Input for this task:
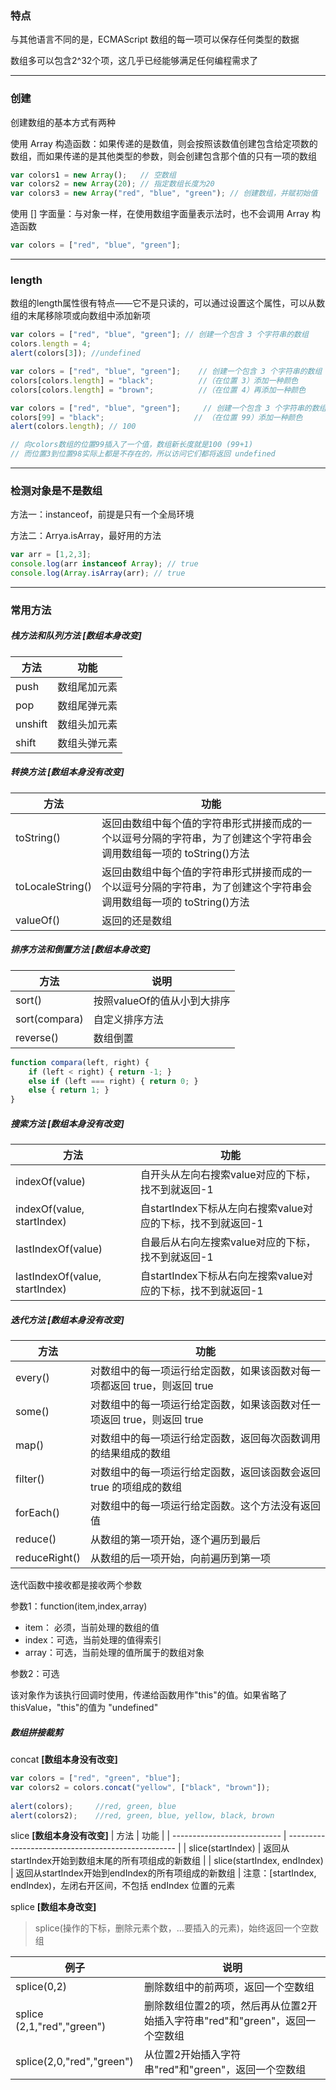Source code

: ### 特点

与其他语言不同的是，ECMAScript 数组的每一项可以保存任何类型的数据

数组多可以包含2^32个项，这几乎已经能够满足任何编程需求了

-----------------------------------------------------------------------

### 创建

创建数组的基本方式有两种

使用 Array 构造函数：如果传递的是数值，则会按照该数值创建包含给定项数的数组，而如果传递的是其他类型的参数，则会创建包含那个值的只有一项的数组

```js
var colors1 = new Array();   // 空数组
var colors2 = new Array(20); // 指定数组长度为20
var colors3 = new Array("red", "blue", "green"); // 创建数组，并赋初始值
```

使用 [] 字面量：与对象一样，在使用数组字面量表示法时，也不会调用 Array 构造函数

```js
var colors = ["red", "blue", "green"];
```

--------------------------------------------------------

### length

数组的length属性很有特点——它不是只读的，可以通过设置这个属性，可以从数组的末尾移除项或向数组中添加新项

```js
var colors = ["red", "blue", "green"]; // 创建一个包含 3 个字符串的数组 
colors.length = 4; 
alert(colors[3]); //undefined

var colors = ["red", "blue", "green"];    // 创建一个包含 3 个字符串的数组 
colors[colors.length] = "black";          //（在位置 3）添加一种颜色 
colors[colors.length] = "brown";          //（在位置 4）再添加一种颜色  

var colors = ["red", "blue", "green"];     // 创建一个包含 3 个字符串的数组 
colors[99] = "black";                    // （在位置 99）添加一种颜色 
alert(colors.length); // 100

// 向colors数组的位置99插入了一个值，数组新长度就是100 (99+1)
// 而位置3到位置98实际上都是不存在的，所以访问它们都将返回 undefined
```

---------------------------------------------------------------

### 检测对象是不是数组

方法一：instanceof，前提是只有一个全局环境

方法二：Arrya.isArray，最好用的方法

```js
var arr = [1,2,3];
console.log(arr instanceof Array); // true
console.log(Array.isArray(arr); // true
```

----------------------------------------------------------------------

### 常用方法

##### 栈方法和队列方法 **[数组本身改变]**

| 方法    | 功能         |
| ------- | ------------ |
| push    | 数组尾加元素 |
| pop     | 数组尾弹元素 |
| unshift | 数组头加元素 |
| shift   | 数组头弹元素 |

##### 转换方法 **[数组本身没有改变]**

| 方法             | 功能                                                         |
| ---------------- | ------------------------------------------------------------ |
| toString()       | 返回由数组中每个值的字符串形式拼接而成的一个以逗号分隔的字符串，为了创建这个字符串会调用数组每一项的 toString()方法 |
| toLocaleString() | 返回由数组中每个值的字符串形式拼接而成的一个以逗号分隔的字符串，为了创建这个字符串会调用数组每一项的 toString()方法 |
| valueOf()        | 返回的还是数组                                               |

##### 排序方法和倒置方法 **[数组本身改变]**

| 方法          | 说明                        |
| ------------- | --------------------------- |
| sort()        | 按照valueOf的值从小到大排序 |
| sort(compara) | 自定义排序方法              |
| reverse()     | 数组倒置                    |
```js
function compara(left, right) {
    if (left < right) { return -1; }
    else if (left === right) { return 0; }
    else { return 1; }
}
```

##### 搜索方法 **[数组本身没有改变]**

| 方法                           | 功能                                                        |
| ------------------------------ | ----------------------------------------------------------- |
| indexOf(value)                 | 自开头从左向右搜索value对应的下标，找不到就返回-1           |
| indexOf(value, startIndex)     | 自startIndex下标从左向右搜索value对应的下标，找不到就返回-1 |
| lastIndexOf(value)             | 自最后从右向左搜索value对应的下标，找不到就返回-1           |
| lastIndexOf(value, startIndex) | 自startIndex下标从右向左搜索value对应的下标，找不到就返回-1 |

##### 迭代方法 **[数组本身没有改变]**

| 方法          | 功能                                                         |
| ------------- | ------------------------------------------------------------ |
| every()       | 对数组中的每一项运行给定函数，如果该函数对每一项都返回 true，则返回 true |
| some()        | 对数组中的每一项运行给定函数，如果该函数对任一项返回 true，则返回 true |
| map()         | 对数组中的每一项运行给定函数，返回每次函数调用的结果组成的数组 |
| filter()      | 对数组中的每一项运行给定函数，返回该函数会返回 true 的项组成的数组 |
| forEach()     | 对数组中的每一项运行给定函数。这个方法没有返回值             |
| reduce()      | 从数组的第一项开始，逐个遍历到最后                           |
| reduceRight() | 从数组的后一项开始，向前遍历到第一项                         |

迭代函数中接收都是接收两个参数

参数1：function(item,index,array)
* item： 必须，当前处理的数组的值
* index：可选，当前处理的值得索引
* array：可选，当前处理的值所属于的数组对象

参数2：可选

该对象作为该执行回调时使用，传递给函数用作"this"的值。如果省略了 thisValue，"this"的值为 "undefined"

##### 数组拼接裁剪

concat **[数组本身没有改变]**
```js
var colors = ["red", "green", "blue"]; 
var colors2 = colors.concat("yellow", ["black", "brown"]); 
 
alert(colors);     //red, green, blue         
alert(colors2);    //red, green, blue, yellow, black, brown 
```

slice **[数组本身没有改变]**
| 方法                        | 功能                                               |
| --------------------------- | -------------------------------------------------- |
| slice(startIndex)           | 返回从startIndex开始到数组末尾的所有项组成的新数组 |
| slice(startIndex, endIndex) | 返回从startIndex开始到endIndex的所有项组成的新数组 |
注意：[startIndex, endIndex)，左闭右开区间，不包括 endIndex 位置的元素

splice **[数组本身改变]**

> splice(操作的下标，删除元素个数，...要插入的元素)，始终返回一个空数组

| 例子                       | 说明                                                         |
| -------------------------- | ------------------------------------------------------------ |
| splice(0,2)                | 删除数组中的前两项，返回一个空数组                           |
| splice (2,1,"red","green") | 删除数组位置2的项，然后再从位置2开始插入字符串"red"和"green"，返回一个空数组 |
| splice(2,0,"red","green")  | 从位置2开始插入字符串"red"和"green"，返回一个空数组          |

Problem to work on:
Check every line of the entries above, and copy those that carry the string "isArray".

Result of the exercise:
方法二：Arrya.isArray，最好用的方法
console.log(Array.isArray(arr); // true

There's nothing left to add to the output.